Find every line in the entries that holds the string "Screenshot" and report it.

═════ EXERCISE MATERIAL

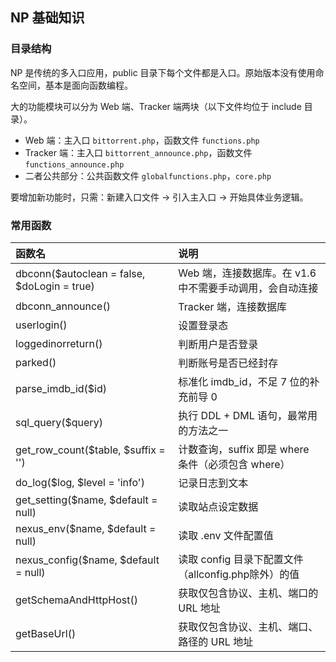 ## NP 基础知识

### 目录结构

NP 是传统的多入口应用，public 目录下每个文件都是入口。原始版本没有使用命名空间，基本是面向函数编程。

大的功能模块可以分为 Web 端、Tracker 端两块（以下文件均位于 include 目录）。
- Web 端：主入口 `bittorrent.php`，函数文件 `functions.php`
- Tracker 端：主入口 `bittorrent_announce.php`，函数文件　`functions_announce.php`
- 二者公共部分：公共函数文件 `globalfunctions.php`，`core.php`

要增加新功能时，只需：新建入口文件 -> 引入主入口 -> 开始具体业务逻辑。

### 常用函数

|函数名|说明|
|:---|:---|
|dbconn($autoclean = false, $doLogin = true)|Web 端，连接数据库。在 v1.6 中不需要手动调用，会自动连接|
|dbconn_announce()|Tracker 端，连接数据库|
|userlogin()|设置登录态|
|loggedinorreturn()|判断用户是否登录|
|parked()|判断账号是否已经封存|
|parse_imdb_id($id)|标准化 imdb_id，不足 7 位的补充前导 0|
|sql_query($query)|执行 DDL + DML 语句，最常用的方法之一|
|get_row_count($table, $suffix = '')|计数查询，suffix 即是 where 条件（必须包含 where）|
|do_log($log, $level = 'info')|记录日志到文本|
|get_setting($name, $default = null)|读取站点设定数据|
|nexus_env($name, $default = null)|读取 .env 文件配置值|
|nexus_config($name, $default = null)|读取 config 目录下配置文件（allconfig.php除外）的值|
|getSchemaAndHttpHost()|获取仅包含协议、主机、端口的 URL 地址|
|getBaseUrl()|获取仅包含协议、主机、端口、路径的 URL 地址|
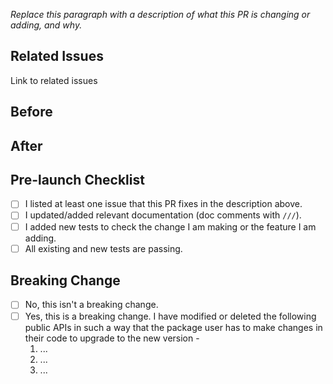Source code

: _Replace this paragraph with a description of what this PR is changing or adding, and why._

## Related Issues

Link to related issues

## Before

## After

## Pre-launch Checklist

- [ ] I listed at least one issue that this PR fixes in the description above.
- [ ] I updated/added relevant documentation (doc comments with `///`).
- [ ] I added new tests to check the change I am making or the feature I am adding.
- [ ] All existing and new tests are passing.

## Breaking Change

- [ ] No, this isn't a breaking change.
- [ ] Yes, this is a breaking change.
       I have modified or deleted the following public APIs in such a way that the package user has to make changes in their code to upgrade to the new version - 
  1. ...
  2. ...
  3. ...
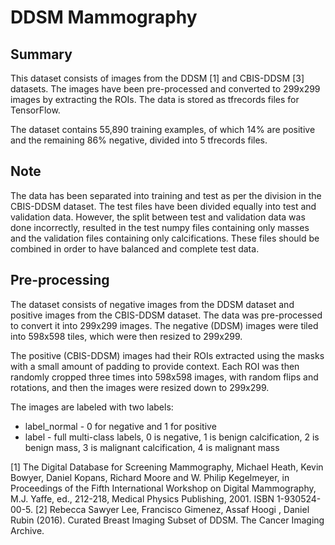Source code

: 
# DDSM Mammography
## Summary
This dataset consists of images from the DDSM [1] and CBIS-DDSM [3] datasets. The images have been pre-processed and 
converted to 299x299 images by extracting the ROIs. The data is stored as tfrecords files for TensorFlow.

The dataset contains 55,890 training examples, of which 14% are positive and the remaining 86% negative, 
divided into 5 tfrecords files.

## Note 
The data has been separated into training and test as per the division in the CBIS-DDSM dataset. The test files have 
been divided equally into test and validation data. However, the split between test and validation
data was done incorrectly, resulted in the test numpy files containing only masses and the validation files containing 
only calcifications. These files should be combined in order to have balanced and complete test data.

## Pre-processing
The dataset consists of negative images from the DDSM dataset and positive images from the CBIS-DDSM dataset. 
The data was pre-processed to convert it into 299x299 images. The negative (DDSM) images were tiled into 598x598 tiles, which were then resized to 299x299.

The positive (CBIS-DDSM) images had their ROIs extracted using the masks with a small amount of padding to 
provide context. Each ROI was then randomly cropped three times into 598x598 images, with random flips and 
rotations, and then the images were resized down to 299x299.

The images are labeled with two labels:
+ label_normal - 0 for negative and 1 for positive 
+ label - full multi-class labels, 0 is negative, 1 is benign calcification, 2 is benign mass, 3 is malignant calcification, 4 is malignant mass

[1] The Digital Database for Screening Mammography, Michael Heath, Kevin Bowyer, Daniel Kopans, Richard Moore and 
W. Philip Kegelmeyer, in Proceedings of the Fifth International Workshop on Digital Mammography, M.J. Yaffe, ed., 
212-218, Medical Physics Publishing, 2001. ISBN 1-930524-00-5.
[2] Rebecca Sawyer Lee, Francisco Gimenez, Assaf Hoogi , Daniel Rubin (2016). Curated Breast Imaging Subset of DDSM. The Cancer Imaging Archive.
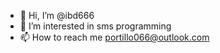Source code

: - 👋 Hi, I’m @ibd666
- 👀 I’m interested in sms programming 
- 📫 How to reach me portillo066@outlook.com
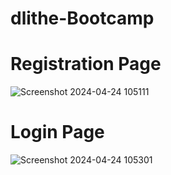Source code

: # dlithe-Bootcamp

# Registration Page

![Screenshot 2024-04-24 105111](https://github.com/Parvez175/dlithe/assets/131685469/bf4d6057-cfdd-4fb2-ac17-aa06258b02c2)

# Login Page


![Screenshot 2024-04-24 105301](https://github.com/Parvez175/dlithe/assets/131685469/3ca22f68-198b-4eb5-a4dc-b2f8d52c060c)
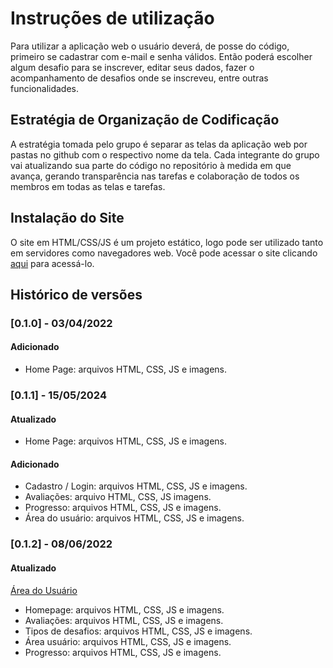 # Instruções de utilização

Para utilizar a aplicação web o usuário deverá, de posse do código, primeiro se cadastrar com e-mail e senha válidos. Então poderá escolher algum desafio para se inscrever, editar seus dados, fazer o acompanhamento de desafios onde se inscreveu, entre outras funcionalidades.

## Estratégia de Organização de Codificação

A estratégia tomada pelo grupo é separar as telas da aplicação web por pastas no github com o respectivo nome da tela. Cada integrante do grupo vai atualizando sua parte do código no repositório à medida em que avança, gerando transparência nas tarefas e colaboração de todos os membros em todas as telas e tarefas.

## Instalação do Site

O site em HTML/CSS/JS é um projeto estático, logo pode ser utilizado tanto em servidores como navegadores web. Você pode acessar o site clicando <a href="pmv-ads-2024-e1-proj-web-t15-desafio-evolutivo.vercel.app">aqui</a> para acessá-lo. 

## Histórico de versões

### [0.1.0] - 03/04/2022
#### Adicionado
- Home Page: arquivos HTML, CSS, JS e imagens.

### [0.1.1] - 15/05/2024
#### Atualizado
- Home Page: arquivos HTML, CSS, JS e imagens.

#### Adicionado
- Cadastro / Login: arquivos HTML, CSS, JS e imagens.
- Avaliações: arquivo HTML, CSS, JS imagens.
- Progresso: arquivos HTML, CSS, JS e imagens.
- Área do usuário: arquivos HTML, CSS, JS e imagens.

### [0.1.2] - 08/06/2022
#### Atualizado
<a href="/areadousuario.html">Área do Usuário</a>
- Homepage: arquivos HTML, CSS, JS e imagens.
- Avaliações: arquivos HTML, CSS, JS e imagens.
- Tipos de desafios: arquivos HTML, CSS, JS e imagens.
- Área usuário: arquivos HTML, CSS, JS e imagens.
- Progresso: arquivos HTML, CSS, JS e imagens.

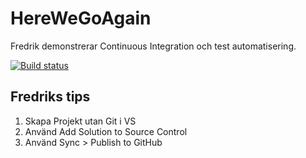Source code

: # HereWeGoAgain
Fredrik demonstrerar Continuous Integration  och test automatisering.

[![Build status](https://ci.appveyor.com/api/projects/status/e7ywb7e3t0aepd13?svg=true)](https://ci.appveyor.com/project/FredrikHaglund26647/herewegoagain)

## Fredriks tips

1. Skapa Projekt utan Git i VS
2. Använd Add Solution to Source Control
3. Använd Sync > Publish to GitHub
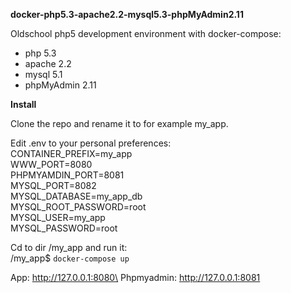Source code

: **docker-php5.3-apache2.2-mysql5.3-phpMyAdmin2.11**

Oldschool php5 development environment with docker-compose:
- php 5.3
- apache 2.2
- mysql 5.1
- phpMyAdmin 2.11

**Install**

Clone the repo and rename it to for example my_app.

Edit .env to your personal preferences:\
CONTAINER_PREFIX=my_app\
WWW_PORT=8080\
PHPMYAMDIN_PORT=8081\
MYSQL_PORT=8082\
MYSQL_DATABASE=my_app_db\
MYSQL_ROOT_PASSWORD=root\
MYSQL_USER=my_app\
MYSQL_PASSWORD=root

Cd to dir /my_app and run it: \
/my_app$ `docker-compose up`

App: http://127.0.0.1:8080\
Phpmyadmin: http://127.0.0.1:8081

══════════

ANSWER SPACE:
![Screenshot 2024-04-24 105111](https://github.com/Parvez175/dlithe/assets/131685469/bf4d6057-cfdd-4fb2-ac17-aa06258b02c2)
![Screenshot 2024-04-24 105301](https://github.com/Parvez175/dlithe/assets/131685469/3ca22f68-198b-4eb5-a4dc-b2f8d52c060c)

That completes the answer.